BEGIN MATERIAL FOR THE TASK

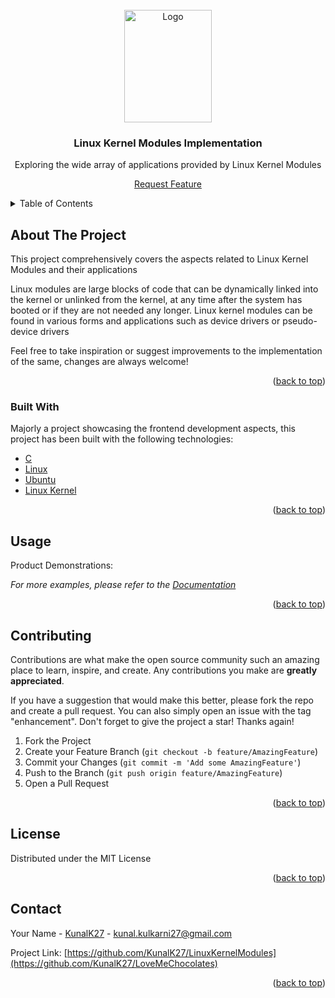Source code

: <div id="top"></div>




<!-- PROJECT SHIELDS -->
<!--
*** I'm using markdown "reference style" links for readability.
*** Reference links are enclosed in brackets [ ] instead of parentheses ( ).
*** See the bottom of this document for the declaration of the reference variables
*** for contributors-url, forks-url, etc. This is an optional, concise syntax you may use.
*** https://www.markdownguide.org/basic-syntax/#reference-style-links
-->



<!-- PROJECT LOGO -->
<br />
<div align="center">
  <a href="https://upload.wikimedia.org/wikipedia/commons/3/35/Tux.svg">
    <img src="https://upload.wikimedia.org/wikipedia/commons/3/35/Tux.svg" alt="Logo" width="140" height="180">
  </a>

  <h3 align="center">Linux Kernel Modules Implementation</h3>

  <p align="center">
  Exploring the wide array of applications provided by Linux Kernel Modules
  </p>
  <!--<p>
    <a href="https://github.com/othneildrew/Best-README-Template">View Demo</a> 
  </p>-->
  <p>
    <a href="https://github.com/KUNALK27/LoveMeChocolates/issues">Request Feature</a>
  </p>
</div>



<!-- TABLE OF CONTENTS -->
<details>
  <summary>Table of Contents</summary>
  <ol>
    <li>
      <a href="#about-the-project">About The Project</a>
      <ul>
        <li><a href="#built-with">Built With</a></li>
      </ul>
    </li
    <li><a href="#usage">Usage</a></li>
    <li><a href="#contributing">Contributing</a></li>
    <li><a href="#license">License</a></li>
    <li><a href="#contact">Contact</a></li>
  </ol>
</details>



<!-- ABOUT THE PROJECT -->
## About The Project
This project comprehensively covers the aspects related to Linux Kernel Modules and their applications

Linux modules are large blocks of code that can be dynamically linked into the kernel or unlinked from the kernel, at any time after the system has booted or if they are not needed any longer. Linux kernel modules can be found in various forms and applications such as device drivers or pseudo-device drivers

Feel free to take inspiration or suggest improvements to the implementation of the same, changes are always welcome!

<p align="right">(<a href="#top">back to top</a>)</p>



### Built With

Majorly a project showcasing the frontend development aspects, this project has been built with the following technologies:

* [C](https://www.cprogramming.com/)
* [Linux](https://www.linux.org/)
* [Ubuntu](https://ubuntu.com/)
* [Linux Kernel](https://www.kernel.org/)

<p align="right">(<a href="#top">back to top</a>)</p>




<!-- USAGE EXAMPLES -->
## Usage

Product Demonstrations:

_For more examples, please refer to the [Documentation](https://inprogress.com)_

<p align="right">(<a href="#top">back to top</a>)</p>





<!-- CONTRIBUTING -->
## Contributing

Contributions are what make the open source community such an amazing place to learn, inspire, and create. Any contributions you make are **greatly appreciated**.

If you have a suggestion that would make this better, please fork the repo and create a pull request. You can also simply open an issue with the tag "enhancement".
Don't forget to give the project a star! Thanks again!

1. Fork the Project
2. Create your Feature Branch (`git checkout -b feature/AmazingFeature`)
3. Commit your Changes (`git commit -m 'Add some AmazingFeature'`)
4. Push to the Branch (`git push origin feature/AmazingFeature`)
5. Open a Pull Request

<p align="right">(<a href="#top">back to top</a>)</p>



<!-- LICENSE -->
## License

Distributed under the MIT License
<p align="right">(<a href="#top">back to top</a>)</p>



<!-- CONTACT -->
## Contact

Your Name - [KunalK27](https://twitter.com/KunalK27) - kunal.kulkarni27@gmail.com

Project Link: [https://github.com/KunalK27/LinuxKernelModules](https://github.com/KunalK27/LoveMeChocolates)

<p align="right">(<a href="#top">back to top</a>)</p>






<!-- MARKDOWN LINKS & IMAGES -->
<!-- https://www.markdownguide.org/basic-syntax/#reference-style-links -->
[contributors-shield]: https://img.shields.io/github/contributors/othneildrew/Best-README-Template.svg?style=for-the-badge
[contributors-url]: https://github.com/othneildrew/Best-README-Template/graphs/contributors
[forks-shield]: https://img.shields.io/github/forks/othneildrew/Best-README-Template.svg?style=for-the-badge
[forks-url]: https://github.com/othneildrew/Best-README-Template/network/members
[stars-shield]: https://img.shields.io/github/stars/othneildrew/Best-README-Template.svg?style=for-the-badge
[stars-url]: https://github.com/othneildrew/Best-README-Template/stargazers
[issues-shield]: https://img.shields.io/github/issues/othneildrew/Best-README-Template.svg?style=for-the-badge
[issues-url]: https://github.com/othneildrew/Best-README-Template/issues
[license-shield]: https://img.shields.io/github/license/othneildrew/Best-README-Template.svg?style=for-the-badge
[license-url]: https://github.com/othneildrew/Best-README-Template/blob/master/LICENSE.txt
[linkedin-shield]: https://img.shields.io/badge/-LinkedIn-black.svg?style=for-the-badge&logo=linkedin&colorB=555
[linkedin-url]: https://linkedin.com/in/othneildrew
[product-screenshot]: images/screenshot.png
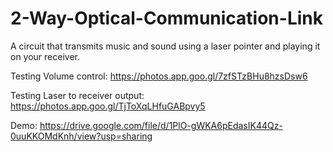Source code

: # 2-Way-Optical-Communication-Link
A circuit that transmits music and sound using a laser pointer and playing it on your receiver.

Testing Volume control: https://photos.app.goo.gl/7zfSTzBHu8hzsDsw6

Testing Laser to receiver output: https://photos.app.goo.gl/TjToXqLHfuGABpvy5

Demo: https://drive.google.com/file/d/1PlO-gWKA6pEdasIK44Qz-0uuKKOMdKnh/view?usp=sharing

END MATERIAL FOR THE TASK

*TASK GOAL*
Reproduce the complete set of records verbatim and omit the pictures.

*ANSWER TO THE PROBLEM*
Source code

: <div id="top"></div>




<!-- PROJECT SHIELDS -->
<!--
*** I'm using markdown "reference style" links for readability.
*** Reference links are enclosed in brackets [ ] instead of parentheses ( ).
*** See the bottom of this document for the declaration of the reference variables
*** for contributors-url, forks-url, etc. This is an optional, concise syntax you may use.
*** https://www.markdownguide.org/basic-syntax/#reference-style-links
-->



<!-- PROJECT LOGO -->
<br />
<div align="center">
  <a href="https://upload.wikimedia.org/wikipedia/commons/3/35/Tux.svg">
    <img src="https://upload.wikimedia.org/wikipedia/commons/3/35/Tux.svg" alt="Logo" width="140" height="180">
  </a>

  <h3 align="center">Linux Kernel Modules Implementation</h3>

  <p align="center">
  Exploring the wide array of applications provided by Linux Kernel Modules
  </p>
  <!--<p>
    <a href="https://github.com/othneildrew/Best-README-Template">View Demo</a> 
  </p>-->
  <p>
    <a href="https://github.com/KUNALK27/LoveMeChocolates/issues">Request Feature</a>
  </p>
</div>



<!-- TABLE OF CONTENTS -->
<details>
  <summary>Table of Contents</summary>
  <ol>
    <li>
      <a href="#about-the-project">About The Project</a>
      <ul>
        <li><a href="#built-with">Built With</a></li>
      </ul>
    </li
    <li><a href="#usage">Usage</a></li>
    <li><a href="#contributing">Contributing</a></li>
    <li><a href="#license">License</a></li>
    <li><a href="#contact">Contact</a></li>
  </ol>
</details>



<!-- ABOUT THE PROJECT -->
## About The Project
This project comprehensively covers the aspects related to Linux Kernel Modules and their applications

Linux modules are large blocks of code that can be dynamically linked into the kernel or unlinked from the kernel, at any time after the system has booted or if they are not needed any longer. Linux kernel modules can be found in various forms and applications such as device drivers or pseudo-device drivers

Feel free to take inspiration or suggest improvements to the implementation of the same, changes are always welcome!

<p align="right">(<a href="#top">back to top</a>)</p>



### Built With

Majorly a project showcasing the frontend development aspects, this project has been built with the following technologies:

* [C](https://www.cprogramming.com/)
* [Linux](https://www.linux.org/)
* [Ubuntu](https://ubuntu.com/)
* [Linux Kernel](https://www.kernel.org/)

<p align="right">(<a href="#top">back to top</a>)</p>




<!-- USAGE EXAMPLES -->
## Usage

Product Demonstrations:

_For more examples, please refer to the [Documentation](https://inprogress.com)_

<p align="right">(<a href="#top">back to top</a>)</p>





<!-- CONTRIBUTING -->
## Contributing

Contributions are what make the open source community such an amazing place to learn, inspire, and create. Any contributions you make are **greatly appreciated**.

If you have a suggestion that would make this better, please fork the repo and create a pull request. You can also simply open an issue with the tag "enhancement".
Don't forget to give the project a star! Thanks again!

1. Fork the Project
2. Create your Feature Branch (`git checkout -b feature/AmazingFeature`)
3. Commit your Changes (`git commit -m 'Add some AmazingFeature'`)
4. Push to the Branch (`git push origin feature/AmazingFeature`)
5. Open a Pull Request

<p align="right">(<a href="#top">back to top</a>)</p>



<!-- LICENSE -->
## License

Distributed under the MIT License
<p align="right">(<a href="#top">back to top</a>)</p>



<!-- CONTACT -->
## Contact

Your Name - [KunalK27](https://twitter.com/KunalK27) - kunal.kulkarni27@gmail.com

Project Link: [https://github.com/KunalK27/LinuxKernelModules](https://github.com/KunalK27/LoveMeChocolates)

<p align="right">(<a href="#top">back to top</a>)</p>






<!-- MARKDOWN LINKS & IMAGES -->
<!-- https://www.markdownguide.org/basic-syntax/#reference-style-links -->
[contributors-shield]: https://img.shields.io/github/contributors/othneildrew/Best-README-Template.svg?style=for-the-badge
[contributors-url]: https://github.com/othneildrew/Best-README-Template/graphs/contributors
[forks-shield]: https://img.shields.io/github/forks/othneildrew/Best-README-Template.svg?style=for-the-badge
[forks-url]: https://github.com/othneildrew/Best-README-Template/network/members
[stars-shield]: https://img.shields.io/github/stars/othneildrew/Best-README-Template.svg?style=for-the-badge
[stars-url]: https://github.com/othneildrew/Best-README-Template/stargazers
[issues-shield]: https://img.shields.io/github/issues/othneildrew/Best-README-Template.svg?style=for-the-badge
[issues-url]: https://github.com/othneildrew/Best-README-Template/issues
[license-shield]: https://img.shields.io/github/license/othneildrew/Best-README-Template.svg?style=for-the-badge
[license-url]: https://github.com/othneildrew/Best-README-Template/blob/master/LICENSE.txt
[linkedin-shield]: https://img.shields.io/badge/-LinkedIn-black.svg?style=for-the-badge&logo=linkedin&colorB=555
[linkedin-url]: https://linkedin.com/in/othneildrew
[product-screenshot]: images/screenshot.png
Source code

: # 2-Way-Optical-Communication-Link
A circuit that transmits music and sound using a laser pointer and playing it on your receiver.

Testing Volume control: https://photos.app.goo.gl/7zfSTzBHu8hzsDsw6

Testing Laser to receiver output: https://photos.app.goo.gl/TjToXqLHfuGABpvy5

Demo: https://drive.google.com/file/d/1PlO-gWKA6pEdasIK44Qz-0uuKKOMdKnh/view?usp=sharing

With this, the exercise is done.